This page covers features beyond the basics: regularization via subsampling, custom loss tracking, staged predictions, and LightGBM parameter passthrough.

Sample Weights

All estimators accept sample_weight in fit():

reg.fit(X_train, y_train, sample_weight=weights)

Weights affect both gradient computation and the scoring rule's total_score.

Early Stopping

With Explicit Validation Data

reg.fit(
    X_train, y_train,
    X_val=X_val, y_val=y_val,
    early_stopping_rounds=10,
)

Training stops when the validation loss does not improve for early_stopping_rounds consecutive iterations. The final model uses the best iteration.

With Automatic Validation Split

Set validation_fraction to hold out a portion of training data automatically:

reg = LightningBoostRegressor(
    validation_fraction=0.1,
    early_stopping_rounds=10,
)
reg.fit(X_train, y_train)  # 10% held out for early stopping

If both validation_fraction and explicit X_val/y_val are provided, the explicit data takes priority.

Column Subsampling

col_sample controls per-iteration feature subsampling at the boosting level.
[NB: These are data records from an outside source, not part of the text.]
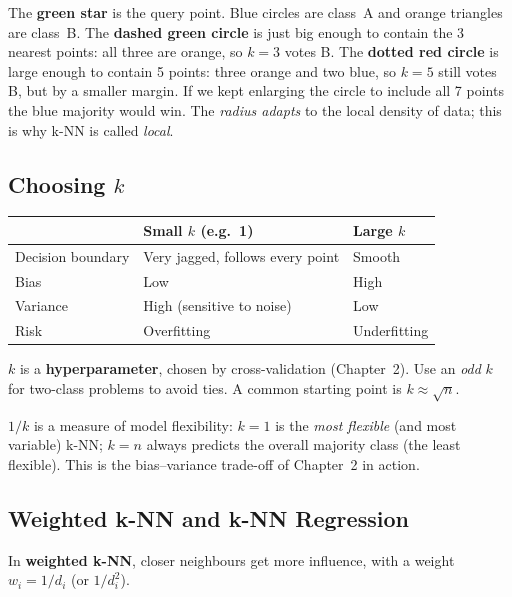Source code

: \begin{explain}
The \textbf{green star} is the query point. Blue circles are class~A and orange triangles are class~B. The \textbf{dashed green circle} is just big enough to contain the 3 nearest points: all three are orange, so $k=3$ votes B. The \textbf{dotted red circle} is large enough to contain 5 points: three orange and two blue, so $k=5$ still votes B, but by a smaller margin. If we kept enlarging the circle to include all 7 points the blue majority would win. The \emph{radius adapts} to the local density of data; this is why k-NN is called \emph{local}.
\end{explain}


\subsection{Choosing $k$}

\begin{center}
\begin{tabular}{@{}p{2.8cm}p{5.5cm}p{5.5cm}@{}}
\toprule
 & \textbf{Small $k$ (e.g.\ 1)} & \textbf{Large $k$}\\
\midrule
Decision boundary & Very jagged, follows every point & Smooth\\
Bias & Low & High\\
Variance & High (sensitive to noise) & Low\\
Risk & Overfitting & Underfitting\\
\bottomrule
\end{tabular}
\end{center}

$k$ is a \textbf{hyperparameter}, chosen by cross-validation (Chapter~2). Use an \emph{odd} $k$ for two-class problems to avoid ties. A common starting point is $k\approx\sqrt n$.

\begin{keyidea}
$1/k$ is a measure of model flexibility: $k=1$ is the \emph{most flexible} (and most variable) k-NN; $k=n$ always predicts the overall majority class (the least flexible). This is the bias--variance trade-off of Chapter~2 in action.
\end{keyidea}

\subsection{Weighted k-NN and k-NN Regression}

In \textbf{weighted k-NN}, closer neighbours get more influence, with a weight $w_i=1/d_i$ (or $1/d_i^2$).

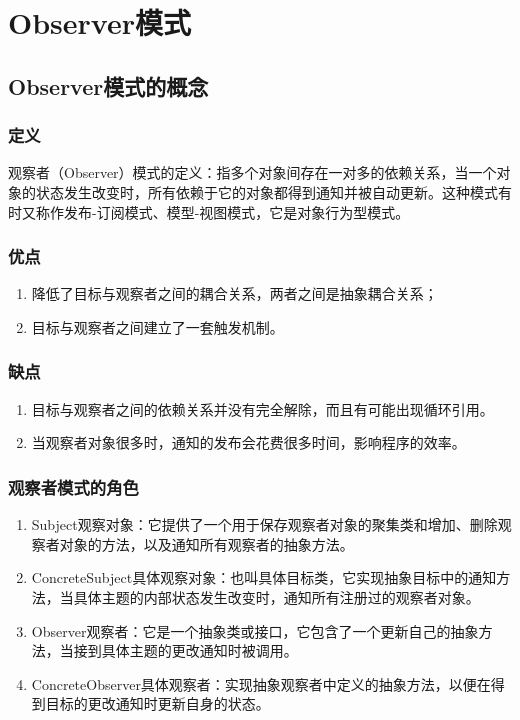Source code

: \chapter{Observer模式}
\section{Observer模式的概念}
\subsection{定义}
观察者（Observer）模式的定义：指多个对象间存在一对多的依赖关系，当一个对象的状态发生改变时，所有依赖于它的对象都得到通知并被自动更新。这种模式有时又称作发布-订阅模式、模型-视图模式，它是对象行为型模式。
\subsection{优点}
\begin{enumerate}
	\item 降低了目标与观察者之间的耦合关系，两者之间是抽象耦合关系；
	\item 目标与观察者之间建立了一套触发机制。
\end{enumerate}
\subsection{缺点}
\begin{enumerate}
	\item 目标与观察者之间的依赖关系并没有完全解除，而且有可能出现循环引用。
	\item 当观察者对象很多时，通知的发布会花费很多时间，影响程序的效率。
\end{enumerate}
\subsection{观察者模式的角色}
\begin{enumerate}
	\item Subject观察对象：它提供了一个用于保存观察者对象的聚集类和增加、删除观察者对象的方法，以及通知所有观察者的抽象方法。
	\item ConcreteSubject具体观察对象：也叫具体目标类，它实现抽象目标中的通知方法，当具体主题的内部状态发生改变时，通知所有注册过的观察者对象。
	\item Observer观察者：它是一个抽象类或接口，它包含了一个更新自己的抽象方法，当接到具体主题的更改通知时被调用。
	\item ConcreteObserver具体观察者：实现抽象观察者中定义的抽象方法，以便在得到目标的更改通知时更新自身的状态。
\end{enumerate}
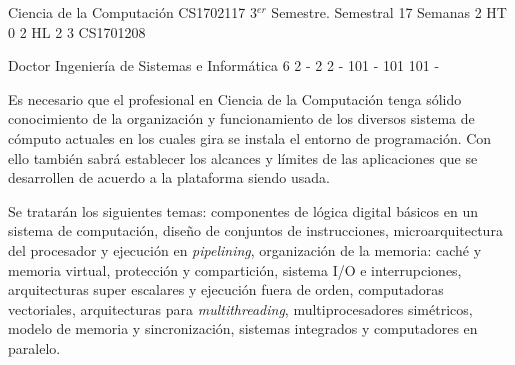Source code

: \documentclass[a4paper,8pt]{article}
\begin{document}
\setNombreProfesor{}
\setGradoProfesorAbreviado{}
\sylabusHeader

\academicaTable
{Ciencia de la Computación} %
{CS1702117} %
{3$^{er}$ Semestre.} %
{Semestral} %
{17 Semanas} %
{2 HT} %
{} %
{0} %
{2 HL}  %
{2} %
{3} %
{CS1701208} %

\administrativaTable
{Doctor} %
{Ingeniería de Sistemas e Informática} %
{6} %
{2} %
{-} %
{2} %
{2} %
{-} %
{101} %
{-} %
{101} %
{101} %
{-} %


\begin{fundamentacion}
Es necesario que el profesional en Ciencia de la Computación tenga sólido  conocimiento de la organización y funcionamiento de los diversos sistema de cómputo actuales en los cuales gira se instala el entorno de programación. Con ello también sabrá establecer los alcances y límites de las aplicaciones que se desarrollen de acuerdo a la plataforma siendo usada.

Se tratarán los siguientes temas: componentes de lógica digital básicos en un sistema de computación, diseño de conjuntos de instrucciones, microarquitectura del procesador y ejecución en \textit{pipelining}, organización de la memoria: caché y memoria virtual, protección y compartición, sistema I/O e interrupciones, arquitecturas super escalares y ejecución fuera de orden, computadoras vectoriales, arquitecturas para \textit{multithreading}, multiprocesadores simétricos, modelo de memoria y sincronización, sistemas integrados y computadores en paralelo.


\end{fundamentacion}

\begin{sumilla}
\item \ARDigitallogicanddigitalsystems
\item \ARMachinelevelrepresentationofdata
\item \ARAssemblylevelmachineorganization
\item \ARFunctionalorganization
\item \ARMemorysystemorganizationandarchitecture
\item \ARInterfacingandcommunication
\item \ARMultiprocessingandalternativearchitectures
\item \ARPerformanceenhancements

\end{sumilla}
\end{document}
Each iteration, a random subset of columns is selected and all K parameter boosters see the same subset.

reg = LightningBoostRegressor(col_sample=0.8, n_estimators=200)
reg.fit(X_train, y_train)

Note

This is distinct from LightGBM's colsample_bytree, which subsamples per tree. col_sample operates at the outer boosting loop level — all K parameter boosters share the same column mask each iteration.

During prediction, the per-iteration column masks are replayed so that each tree only sees the features it was trained on.

Custom Loss Monitors

By default, training and validation loss are recorded using the scoring rule's total_score. You can override this with custom callables:

def mse_monitor(dist, y):
    """Track MSE instead of NLL."""
    return float(((dist.mean() - y) ** 2).mean())

reg.fit(
    X_train, y_train,
    X_val=X_val, y_val=y_val,
    train_loss_monitor=mse_monitor,
    val_loss_monitor=mse_monitor,
    early_stopping_rounds=10,
)

The monitor signature is (Distribution, NDArray) -> float.

Key behavior:

  • Monitors only affect loss recording and early stopping decisions.
  • Gradients always come from the scoring rule, regardless of the monitor.
  • The validation monitor drives early stopping — lower values are better.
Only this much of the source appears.